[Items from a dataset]
>>>
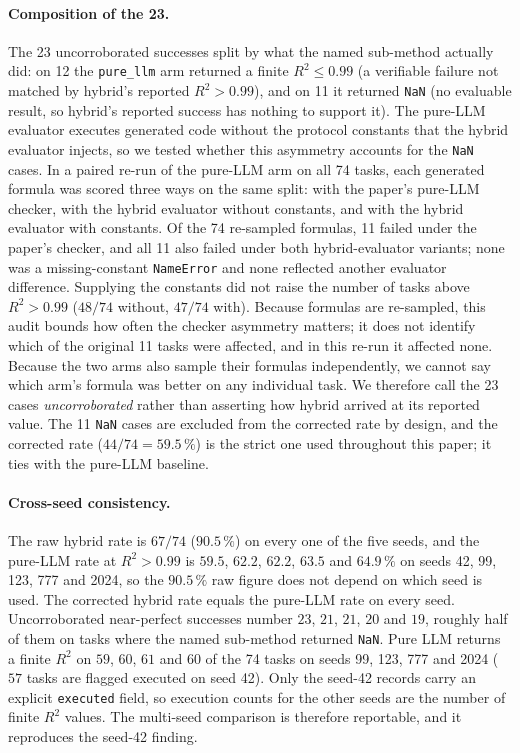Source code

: \documentclass[twoside,11pt]{article}
\newcommand{\Rsq}{R^{2}}
\begin{document}
\paragraph{Composition of the 23.} The 23 uncorroborated
successes split by what the named sub-method actually did: on 12 the
\texttt{pure\_llm} arm returned a finite $\Rsq\le0.99$ (a verifiable
failure not matched by hybrid's reported $\Rsq>0.99$), and on 11 it returned
\texttt{NaN} (no evaluable result, so hybrid's reported success has nothing to
support it). The pure-LLM evaluator executes generated code without the
protocol constants that the hybrid evaluator injects, so we tested whether
this asymmetry accounts for the \texttt{NaN} cases. In a paired re-run of the
pure-LLM arm on all 74 tasks, each generated formula was scored three ways on
the same split: with the paper's pure-LLM checker, with the hybrid evaluator
without constants, and with the hybrid evaluator with constants. Of the 74
re-sampled formulas, 11 failed under the paper's checker, and all 11 also
failed under both hybrid-evaluator variants; none was a missing-constant
\texttt{NameError} and none reflected another evaluator difference.
Supplying the constants did not raise the number of tasks above
$\Rsq>0.99$ ($48/74$ without, $47/74$ with). Because formulas are
re-sampled, this audit bounds how often the checker asymmetry matters; it does
not identify which of the original 11 tasks were affected, and in this re-run
it affected none. Because the two arms also sample their formulas independently,
we cannot say which arm's formula was better on any individual task. We
therefore call the 23 cases \emph{uncorroborated} rather than asserting how
hybrid arrived at its reported value. The 11 \texttt{NaN} cases are excluded
from the corrected rate by design, and the corrected rate
($44/74 = 59.5\,\%$) is the strict one used throughout this paper; it ties
with the pure-LLM baseline.

\paragraph{Cross-seed consistency.} The raw hybrid rate is $67/74$ ($90.5\,\%$) on every one of the five seeds, and the pure-LLM rate at $\Rsq>0.99$ is $59.5$, $62.2$, $62.2$, $63.5$ and $64.9\,\%$ on seeds 42, 99, 123, 777 and 2024, so the $90.5\,\%$ raw figure does not depend on which seed is used. The corrected hybrid rate equals the pure-LLM rate on every seed. Uncorroborated near-perfect successes number $23$, $21$, $21$, $20$ and $19$, roughly half of them on tasks where the named sub-method returned \texttt{NaN}. Pure LLM returns a finite $\Rsq$ on $59$, $60$, $61$ and $60$ of the 74 tasks on seeds 99, 123, 777 and 2024 ($57$ tasks are flagged executed on seed 42). Only the seed-42 records carry an explicit \texttt{executed} field, so execution counts for the other seeds are the number of finite $\Rsq$ values. The multi-seed comparison is therefore reportable, and it reproduces the seed-42 finding.
\end{document}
<<<
(Assigned task)
Write out the records above exactly. Begin with the first line, end with the line holding "re-sampled formulas, 11", and drop the pictures.

(Answer to the exercise)
Source code

: \documentclass[twoside,11pt]{article}
\newcommand{\Rsq}{R^{2}}
\begin{document}
\paragraph{Composition of the 23.} The 23 uncorroborated
successes split by what the named sub-method actually did: on 12 the
\texttt{pure\_llm} arm returned a finite $\Rsq\le0.99$ (a verifiable
failure not matched by hybrid's reported $\Rsq>0.99$), and on 11 it returned
\texttt{NaN} (no evaluable result, so hybrid's reported success has nothing to
support it). The pure-LLM evaluator executes generated code without the
protocol constants that the hybrid evaluator injects, so we tested whether
this asymmetry accounts for the \texttt{NaN} cases. In a paired re-run of the
pure-LLM arm on all 74 tasks, each generated formula was scored three ways on
the same split: with the paper's pure-LLM checker, with the hybrid evaluator
without constants, and with the hybrid evaluator with constants. Of the 74
re-sampled formulas, 11 failed under the paper's checker, and all 11 also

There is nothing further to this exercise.